(Records from a data source)
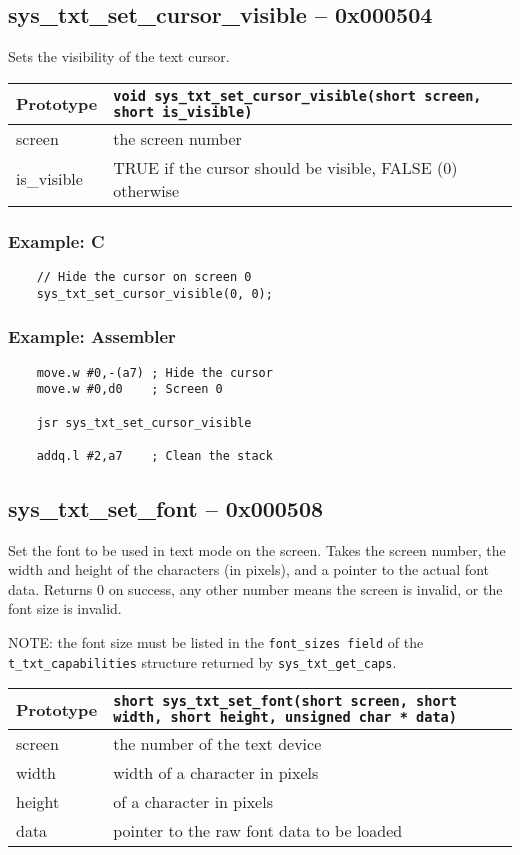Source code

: \subsection*{sys\_txt\_set\_cursor\_visible -- 0x000504}
Sets the visibility of the text cursor.

\bigskip

\begin{tabular}{|l||l|} \hline
Prototype & \lstinline!void sys_txt_set_cursor_visible(short screen, short is_visible)! \\ \hline
screen & the screen number \\ \hline
is\_visible & TRUE if the cursor should be visible, FALSE (0) otherwise \\ \hline
\end{tabular}

\subsubsection*{Example: C}
\begin{lstlisting}
    // Hide the cursor on screen 0
    sys_txt_set_cursor_visible(0, 0);
\end{lstlisting}

\subsubsection*{Example: Assembler}
\begin{verbatim}
    move.w #0,-(a7) ; Hide the cursor
    move.w #0,d0    ; Screen 0

    jsr sys_txt_set_cursor_visible

    addq.l #2,a7    ; Clean the stack
\end{verbatim}


\subsection*{sys\_txt\_set\_font -- 0x000508}
Set the font to be used in text mode on the screen. Takes the screen number, the width and height of the characters (in pixels),
and a pointer to the actual font data. Returns 0 on success, any other number means the screen is invalid, or the font size is invalid.

NOTE: the font size must be listed in the \verb+font_sizes field+ of the \verb+t_txt_capabilities+ structure returned by \verb+sys_txt_get_caps+.

\bigskip

\begin{tabular}{|l||l|} \hline
Prototype & \lstinline!short sys_txt_set_font(short screen, short width, short height, unsigned char * data)! \\ \hline
screen & the number of the text device \\ \hline
width & width of a character in pixels \\ \hline
height & of a character in pixels \\ \hline
data & pointer to the raw font data to be loaded \\ \hline
\end{tabular}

WHAT YOU NEED TO DO:
Restate each entry exactly, omitting pictures.

RESPONSE TO THIS TASK:
Source code

: \subsection*{sys\_txt\_set\_cursor\_visible -- 0x000504}
Sets the visibility of the text cursor.

\bigskip

\begin{tabular}{|l||l|} \hline
Prototype & \lstinline!void sys_txt_set_cursor_visible(short screen, short is_visible)! \\ \hline
screen & the screen number \\ \hline
is\_visible & TRUE if the cursor should be visible, FALSE (0) otherwise \\ \hline
\end{tabular}

\subsubsection*{Example: C}
\begin{lstlisting}
    // Hide the cursor on screen 0
    sys_txt_set_cursor_visible(0, 0);
\end{lstlisting}

\subsubsection*{Example: Assembler}
\begin{verbatim}
    move.w #0,-(a7) ; Hide the cursor
    move.w #0,d0    ; Screen 0

    jsr sys_txt_set_cursor_visible

    addq.l #2,a7    ; Clean the stack
\end{verbatim}


\subsection*{sys\_txt\_set\_font -- 0x000508}
Set the font to be used in text mode on the screen. Takes the screen number, the width and height of the characters (in pixels),
and a pointer to the actual font data. Returns 0 on success, any other number means the screen is invalid, or the font size is invalid.

NOTE: the font size must be listed in the \verb+font_sizes field+ of the \verb+t_txt_capabilities+ structure returned by \verb+sys_txt_get_caps+.

\bigskip

\begin{tabular}{|l||l|} \hline
Prototype & \lstinline!short sys_txt_set_font(short screen, short width, short height, unsigned char * data)! \\ \hline
screen & the number of the text device \\ \hline
width & width of a character in pixels \\ \hline
height & of a character in pixels \\ \hline
data & pointer to the raw font data to be loaded \\ \hline
\end{tabular}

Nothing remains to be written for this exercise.